= Jonathan Holslag =

Belgian academic

Jonathan Holslag (born June 15, 1981, Sint-Niklaas) is a Belgian professor, author, policy advisor and politician.

Jonathan Holslag is a professor of international politics at the Vrije Universiteit Brussel, where he teaches diplomatic history and international politics. He also lectures on geopolitics at various defence academies in Europe and the Nato Defence College. He was invited as a guest lecturer to various universities, including the Central Party School of China, the Harvard Kennedy School, and Sciences Po, Paris.

==Research==
His early research focused mainly on Asian security.
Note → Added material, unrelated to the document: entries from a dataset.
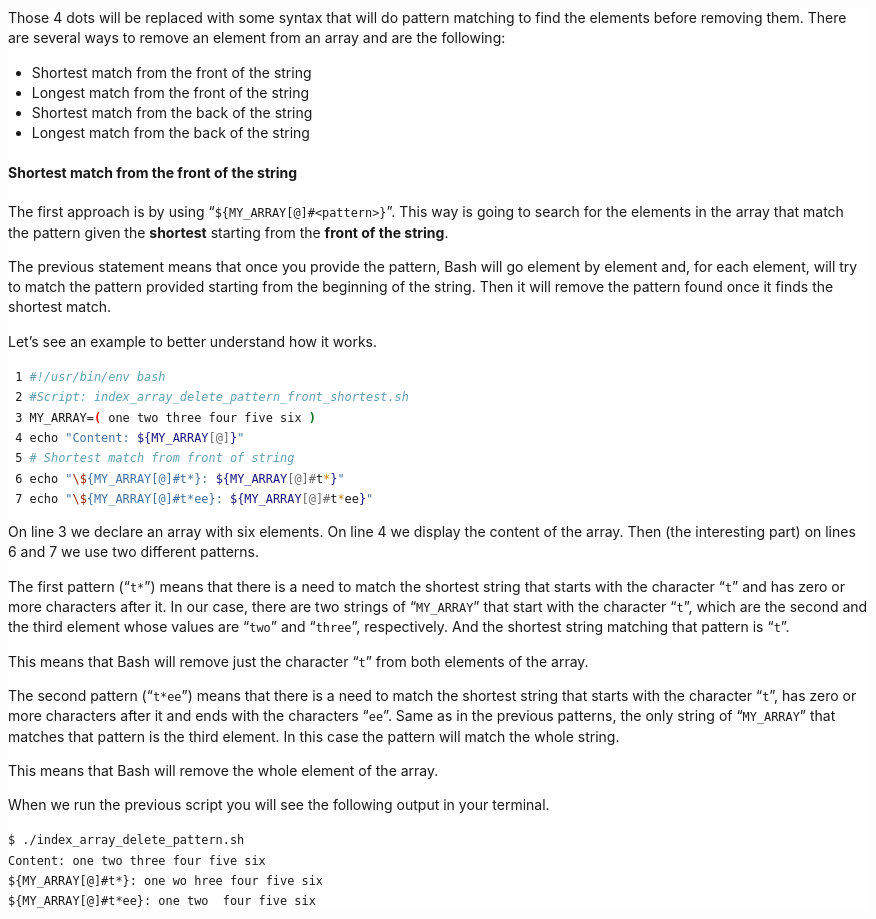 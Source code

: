 Those 4 dots will be replaced with some syntax that will do pattern matching to find the elements before removing them. There are several ways to remove an element from an array and are the following:
* Shortest match from the front of the string
* Longest match from the front of the string
* Shortest match from the back of the string
* Longest match from the back of the string

#### <b>Shortest match from the front of the string</b>

The first approach is by using “`${MY_ARRAY[@]#<pattern>}`”. This way is going to search for the elements in the array that match the pattern given the **shortest** starting from the **front of the string**.

The previous statement means that once you provide the pattern, Bash will go element by element and, for each element, will try to match the pattern provided starting from the beginning of the string. Then it will remove the pattern found once it finds the shortest match.

Let’s see an example to better understand how it works.

```bash
 1 #!/usr/bin/env bash
 2 #Script: index_array_delete_pattern_front_shortest.sh
 3 MY_ARRAY=( one two three four five six )
 4 echo "Content: ${MY_ARRAY[@]}"
 5 # Shortest match from front of string
 6 echo "\${MY_ARRAY[@]#t*}: ${MY_ARRAY[@]#t*}"
 7 echo "\${MY_ARRAY[@]#t*ee}: ${MY_ARRAY[@]#t*ee}"
```

On line 3 we declare an array with six elements. On line 4 we display the content of the array. Then (the interesting part) on lines 6 and 7 we use two different patterns.

The first pattern (“`t*`”) means that there is a need to match the shortest string that starts with the character “`t`” and has zero or more characters after it. In our case, there are two strings of “`MY_ARRAY`” that start with the character “`t`”, which are the second and the third element whose values are “`two`” and “`three`”, respectively. And the shortest string matching that pattern is “`t`”.

This means that Bash will remove just the character “`t`” from both elements of the array.

The second pattern (“`t*ee`”) means that there is a need to match the shortest string that starts with the character “`t`”, has zero or more characters after it and ends with the characters “`ee`”. Same as in the previous patterns, the only string of “`MY_ARRAY`” that matches that pattern is the third element. In this case the pattern will match the whole string.

This means that Bash will remove the whole element of the array.

When we run the previous script you will see the following output in your terminal.

```txt
$ ./index_array_delete_pattern.sh
Content: one two three four five six
${MY_ARRAY[@]#t*}: one wo hree four five six
${MY_ARRAY[@]#t*ee}: one two  four five six
```
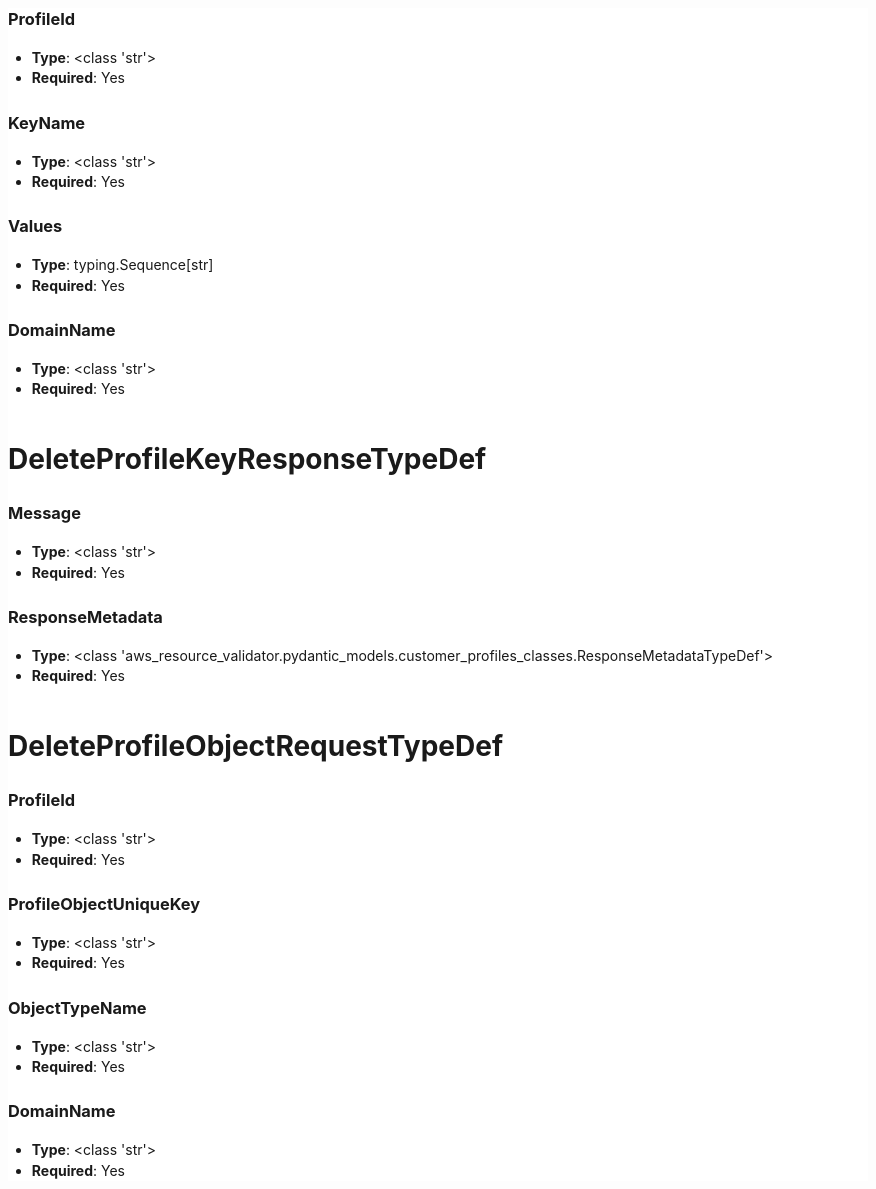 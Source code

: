 ### ProfileId
- **Type**: <class 'str'>
- **Required**: Yes

### KeyName
- **Type**: <class 'str'>
- **Required**: Yes

### Values
- **Type**: typing.Sequence[str]
- **Required**: Yes

### DomainName
- **Type**: <class 'str'>
- **Required**: Yes


# DeleteProfileKeyResponseTypeDef

### Message
- **Type**: <class 'str'>
- **Required**: Yes

### ResponseMetadata
- **Type**: <class 'aws_resource_validator.pydantic_models.customer_profiles_classes.ResponseMetadataTypeDef'>
- **Required**: Yes


# DeleteProfileObjectRequestTypeDef

### ProfileId
- **Type**: <class 'str'>
- **Required**: Yes

### ProfileObjectUniqueKey
- **Type**: <class 'str'>
- **Required**: Yes

### ObjectTypeName
- **Type**: <class 'str'>
- **Required**: Yes

### DomainName
- **Type**: <class 'str'>
- **Required**: Yes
It resulted in books and academic articles about China's relations with Africa and the tensions between China and India. In his "China's roads to influence," he anticipated China's pursuit of influence through a new "Silk Road". Straits Times, a Singaporean newspaper, and Economic Observer, a Chinese newspaper, called him one of Europe's leading Asia experts.

Later on, his focus broadened, leading to new books, like "A political history of the world", a book that was covered by BBC World, Sky News and Channel Four, with Holslag claiming that turbulence and nationalism are part of the "normal state of world politics".

Prominent in his work is the call for more realism among European countries in approaching world politics and the Asian powers like China. "Power politics is not about giving up on European values and ideals, but about preserving and gaining power to maintain those values and principles.” He explained: "I am not sure European countries are playing their national interests. They are departing from very opportunistic, short-sighted interests, not from what basically is for this generation of citizens and the next one. It is sham power politics. In fact they are selling out the future of their own citizens."

==Functions==
Since 2015, Jonathan was a special adviser to the First Vice-President of the European Commission, until he resigned in 2020. He also was a visiting fellow at the Nobel Institute, a Rockefeller Fellow and Benelux Secretary of the Trilateral Commission.

Jonathan Holslag serves as a reserve officer in the Belgian Armed Forces.

==Selected publications==
- Macht of mythe: achter de schermen van het Chinese groeimirakel (Power or Myth? Behind the Screens of the Chinese Growth Miracle) (2006)
- China and India: Prospects for Peace (2009)
- Trapped giant: China's troubled military rise Routledge (2010) ISBN 0415669898
- De kracht van het paradijs – hoe Europa kan overleven in de Aziatische eeuw (2013)
- The Power of Paradise: How Europe can survive in the Asian century (english translation of De kracht van het paradijs) (2015)
- China's Coming War with Asia (2015)
- A Political History of the World, Pelican (2018) ISBN 0241352045.